→ EXERCISE DESCRIPTION: Lines in the data below that contain the word "NULL" are to be copied.

##### DATA EXCERPTS

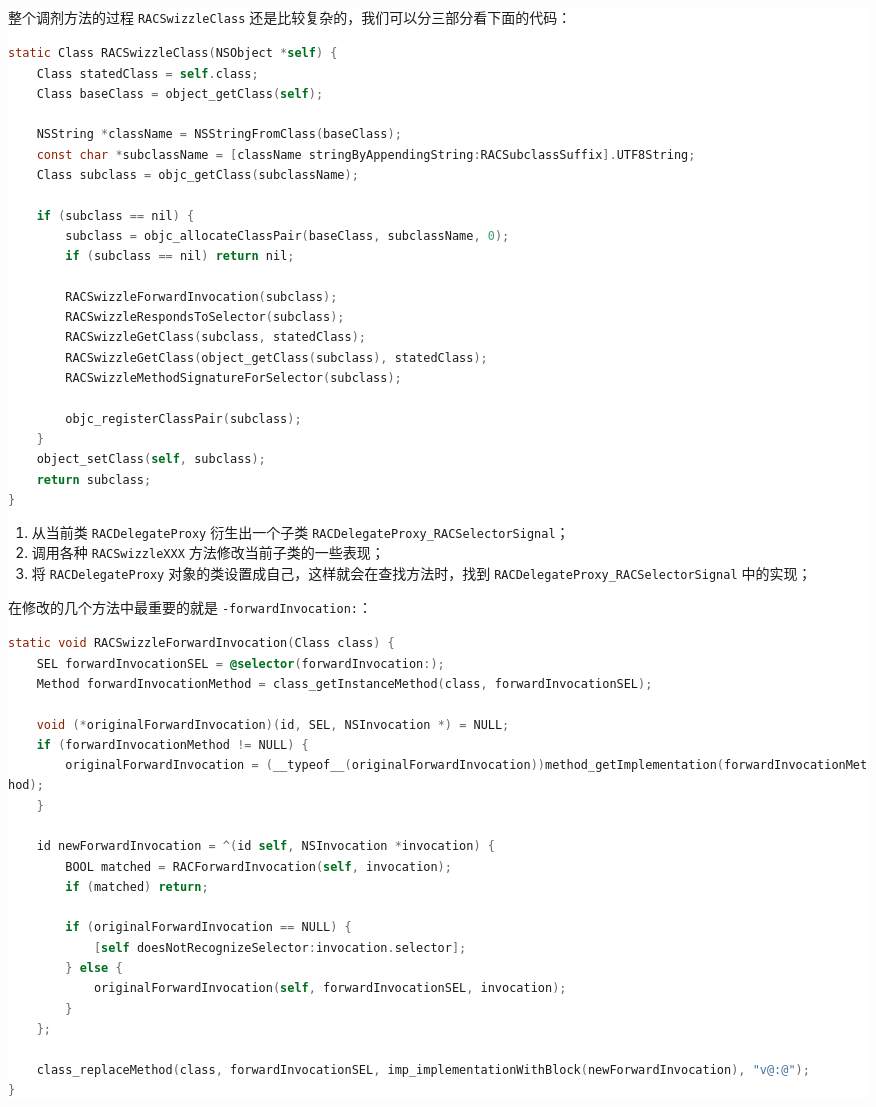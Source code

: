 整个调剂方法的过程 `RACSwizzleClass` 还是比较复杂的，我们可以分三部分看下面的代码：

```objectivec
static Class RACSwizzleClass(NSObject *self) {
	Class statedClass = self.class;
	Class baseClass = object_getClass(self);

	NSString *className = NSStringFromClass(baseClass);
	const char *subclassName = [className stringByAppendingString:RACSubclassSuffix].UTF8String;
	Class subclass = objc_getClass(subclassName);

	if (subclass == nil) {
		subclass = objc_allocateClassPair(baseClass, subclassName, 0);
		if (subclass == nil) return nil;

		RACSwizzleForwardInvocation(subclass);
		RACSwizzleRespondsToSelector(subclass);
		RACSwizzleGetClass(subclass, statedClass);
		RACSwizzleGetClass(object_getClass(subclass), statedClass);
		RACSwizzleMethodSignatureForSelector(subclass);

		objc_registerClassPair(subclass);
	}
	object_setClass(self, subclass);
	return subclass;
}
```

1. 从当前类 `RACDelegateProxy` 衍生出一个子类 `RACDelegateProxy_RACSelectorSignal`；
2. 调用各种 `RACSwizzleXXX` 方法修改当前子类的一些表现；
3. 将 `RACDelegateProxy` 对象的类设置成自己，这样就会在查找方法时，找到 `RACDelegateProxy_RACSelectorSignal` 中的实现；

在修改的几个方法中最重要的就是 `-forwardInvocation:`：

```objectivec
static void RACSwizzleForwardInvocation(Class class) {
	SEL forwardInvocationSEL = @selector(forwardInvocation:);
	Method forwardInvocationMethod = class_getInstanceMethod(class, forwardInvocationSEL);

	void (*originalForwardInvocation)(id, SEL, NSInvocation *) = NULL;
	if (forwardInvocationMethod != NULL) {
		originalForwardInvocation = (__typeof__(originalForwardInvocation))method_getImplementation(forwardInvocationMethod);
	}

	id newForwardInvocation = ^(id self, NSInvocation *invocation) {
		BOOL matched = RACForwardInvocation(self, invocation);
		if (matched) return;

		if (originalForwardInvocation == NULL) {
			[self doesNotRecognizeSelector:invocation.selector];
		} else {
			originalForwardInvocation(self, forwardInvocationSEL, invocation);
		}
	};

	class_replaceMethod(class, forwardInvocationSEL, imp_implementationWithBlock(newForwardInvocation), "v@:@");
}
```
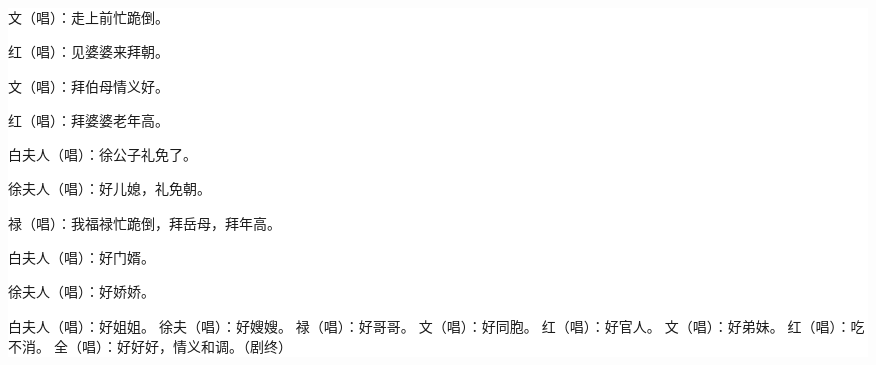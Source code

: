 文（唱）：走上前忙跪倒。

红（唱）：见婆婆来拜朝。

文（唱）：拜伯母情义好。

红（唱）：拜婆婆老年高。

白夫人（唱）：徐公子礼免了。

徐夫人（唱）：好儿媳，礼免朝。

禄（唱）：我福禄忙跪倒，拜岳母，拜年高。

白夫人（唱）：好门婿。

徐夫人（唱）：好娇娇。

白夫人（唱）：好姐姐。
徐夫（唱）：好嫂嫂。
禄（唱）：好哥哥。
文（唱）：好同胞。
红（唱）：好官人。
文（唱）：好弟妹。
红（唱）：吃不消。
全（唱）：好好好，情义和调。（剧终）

##########

→ WRITTEN ANSWER:
	void (*originalForwardInvocation)(id, SEL, NSInvocation *) = NULL;
	if (forwardInvocationMethod != NULL) {
		if (originalForwardInvocation == NULL) {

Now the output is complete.